Arduino Shield Scaffold


[Garrett] from macetech has been prototyping shields for the Arduino development platform. Arduino’s have an inexplicable nonstandard spacing between two of the banks of output pins. This means that you can’t use regular perfboard with them. To make the design process quicker, [Garrett] has put together an Eagle file that just includes the male header pins. The file also has a line indicating the tall lower board components so you can avoid creating shorts.

11 thoughts on “Arduino Shield Scaffold

  1. I think it was just a mistake, and by the time enough people complained, it was too late to fix. I find it hard to swallow the sales tactic idea since the Arduino team is totally open source from the IDE to the hardware. Anyone can take the Arduino PCB, move the headers over, and sell a version that’s identical except for header spacing. And last I heard, they aren’t exactly making a killing.

  2. macegr: The main reason that i believe that doesn’t work is that most of the shields for the arduino are based on the current spacing. That being said, It would be nice if the problem was fixed on the official board, to give shield manufactures an incentive to switch.
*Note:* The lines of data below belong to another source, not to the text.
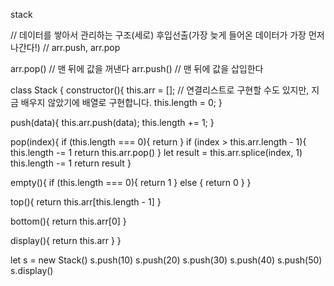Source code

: stack


// 데이터를 쌓아서 관리하는 구조(세로) 후입선출(가장 늦게 들어온 데이터가 가장 먼저 나간다!) // arr.push, arr.pop


arr.pop()   // 맨 뒤에 값을 꺼낸다
arr.push()  //  맨 뒤에 값을 삽입한다


class Stack {
  constructor(){
    this.arr = []; // 연결리스트로 구현할 수도 있지만, 지금 배우지 않았기에 배열로 구현합니다.
    this.length = 0;
  }

  push(data){
    this.arr.push(data);
    this.length += 1;
  }

  pop(index){
    if (this.length === 0){
      return
    }
    if (index > this.arr.length - 1){
      this.length -= 1
      return this.arr.pop()
    }
    let result = this.arr.splice(index, 1)
    this.length -= 1
    return result
  }

  empty(){
    if (this.length === 0){
      return 1
    } else {
      return 0
    }
  }

  top(){
    return this.arr[this.length - 1]
  }

  bottom(){
    return this.arr[0]
  }

  display(){
    return this.arr
  }
}

let s = new Stack()
s.push(10)
s.push(20)
s.push(30)
s.push(40)
s.push(50)
s.display()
  3. somehow I doubt it was a ‘mistake,’ as its dead simple to have the parts align to the grid. its enabled by default i think with eagle and most other pcb tools. you have to intentionally tell the software to nudge a part off the grid space.
    open source does not imply that they wont do whatever they can to make a profit.

  4. There’s a clone that looks a lot like the official one but uses standard spacing as default, with old holes just in case you need them. Look up Seeeduino.

    An official explanation would be nice, specially if they hoped other versions wouldn’t just use standard holes sooner or later (Seeduino, Boarduino, Sanguino…).

  5. I don’t buy the conspiracy theories about sales … The spacing is just an (annoying) mistake that we must live with because of the sheer number of shields available from third parties. That said, the seeeduino has a clever fix, with two rows of headers, the odd-spaced one for compatibility and one that you can use with perfboards for rapid prototyping. Nice, if you ask me ;)

  6. I just read back through the forums from the design team, and there was a lot of serious debate on the topic about a year ago. One of the lead reasons for the asymmetry as it turns out was that they didn’t want it to be easy to accidentally plug a shield in backwards. Since you’ve got power and ground pinned out in one bank, it could potentially damage any shield with fancy electronics on it.